Ей бы королевой быть: ни до, ни после я не встречал человека, обладающего такой харизмой. Таким умением подчинять себе нипочему, одной силой личности. С тех пор я стал жить куда посвободнее, иной раз я целыми днями пропадал у Клары, которая каким-то непостижимым образом присвоила себе выморочную ферму в пригороде – и жила себе. Жизнь уже начала приходить к обычной своей норме, хотя и была все-таки еще очень тяжелой, но я никогда не видывал Клару в унынии или бездеятельности, не было работы, за которую она побоялась бы взяться. И бралась – за все. Подряжалась нянчить детей, убирать первые возродившиеся конторы, делала мужскую работу у себя на ферме, и на окрестных фермах, потерявших хозяев… Вы, наверное, ждете какой-то там романтичной истории первой детской любви мальчишки – к зрелой женщине? Так вот: ничего подобного, никакой любви не было, хотя она поистине была ее достойна. Ее небольшое тело было сильно, как не у всякого мужчины, а выносливость вообще превосходила всякое вероятие. Я, во всяком случае, никогда не видел ее и уставшей. Очень кстати оказалось то обстоятельство, что она никогда меня не поучала. Просто все делала так, что поневоле научишься… Только кое-когда она подходила ко мне, брала за подбородок, заглядывала в глаза и задумчиво спрашивала:

- И откуда же ты тут взялся, такой черненький? Не-ет, я – не я буду…
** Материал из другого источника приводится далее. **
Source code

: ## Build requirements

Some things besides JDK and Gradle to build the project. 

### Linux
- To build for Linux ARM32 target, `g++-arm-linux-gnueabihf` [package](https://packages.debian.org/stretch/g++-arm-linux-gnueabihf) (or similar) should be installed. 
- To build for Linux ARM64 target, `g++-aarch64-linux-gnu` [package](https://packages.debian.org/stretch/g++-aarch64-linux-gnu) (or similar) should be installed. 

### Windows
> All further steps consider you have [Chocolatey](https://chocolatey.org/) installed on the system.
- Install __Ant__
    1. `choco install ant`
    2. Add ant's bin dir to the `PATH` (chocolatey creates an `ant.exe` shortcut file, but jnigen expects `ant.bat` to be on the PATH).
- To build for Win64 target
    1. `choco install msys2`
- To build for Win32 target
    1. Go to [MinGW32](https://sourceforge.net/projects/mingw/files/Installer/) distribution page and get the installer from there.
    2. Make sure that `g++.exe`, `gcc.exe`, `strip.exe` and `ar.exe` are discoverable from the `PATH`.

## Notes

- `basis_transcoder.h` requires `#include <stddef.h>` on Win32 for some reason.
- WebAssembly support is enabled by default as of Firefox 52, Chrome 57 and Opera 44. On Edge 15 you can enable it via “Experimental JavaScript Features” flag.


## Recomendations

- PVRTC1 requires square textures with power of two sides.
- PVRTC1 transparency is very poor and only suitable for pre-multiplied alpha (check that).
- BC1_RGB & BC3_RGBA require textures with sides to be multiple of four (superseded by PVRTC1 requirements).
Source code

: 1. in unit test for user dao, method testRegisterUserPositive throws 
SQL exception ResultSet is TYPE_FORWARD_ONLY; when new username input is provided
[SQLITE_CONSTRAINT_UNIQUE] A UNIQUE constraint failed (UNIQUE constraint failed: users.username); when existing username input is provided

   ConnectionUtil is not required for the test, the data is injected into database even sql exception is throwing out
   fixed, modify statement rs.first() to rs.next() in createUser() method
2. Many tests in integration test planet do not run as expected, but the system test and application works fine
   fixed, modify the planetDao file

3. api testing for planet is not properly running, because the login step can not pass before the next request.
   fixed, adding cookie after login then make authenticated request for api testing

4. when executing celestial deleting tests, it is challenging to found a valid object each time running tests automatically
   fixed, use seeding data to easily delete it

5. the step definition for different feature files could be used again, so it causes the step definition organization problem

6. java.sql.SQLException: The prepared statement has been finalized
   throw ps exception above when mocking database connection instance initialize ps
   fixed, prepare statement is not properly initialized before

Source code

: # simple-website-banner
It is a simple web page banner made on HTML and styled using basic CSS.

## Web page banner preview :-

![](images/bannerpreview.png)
И – сделала невозможное. Разыскала документы, свидетелей, шаг за шагом распутала мое… Мой путь во времена, когда я был слишком мал, чтобы запомнить свои обстоятельства. Выяснила имена моих родителей, и это оказалось весьма влиятельное семейство из Аргентины, у которых были, - или только намечались еще, - какие-то дела в рейхе. Отец постоянно представлял некоторые неофициальные, но весьма влиятельные круги своей страны, но он был младшим сыном, и в этом-то и состояла основная его проблема. Короче, - она помимо прочего еще и связалась с моим благородным семейством, и за мной примчалась целая банда… Ситуация на семейном фронте изменилась, и мое присутствие в составе своего семейства стало вдруг весьма важным… Ну, разумеется, не обошлось без всяких там детских глупостей, без всех этих: «Я с тобой останусь…» – да: «Никуда я отсюда не поеду…» – и всего такого, но она сказала четко и холодно:

- Ты сидел на моей шее почти три года, и это не было ни слишком легко, ни очень полезно для моих собственных дел. Мне нужно замуж выходить, а кому нужна двадцатисемилетняя, когда кругом сколько угодно молоденьких?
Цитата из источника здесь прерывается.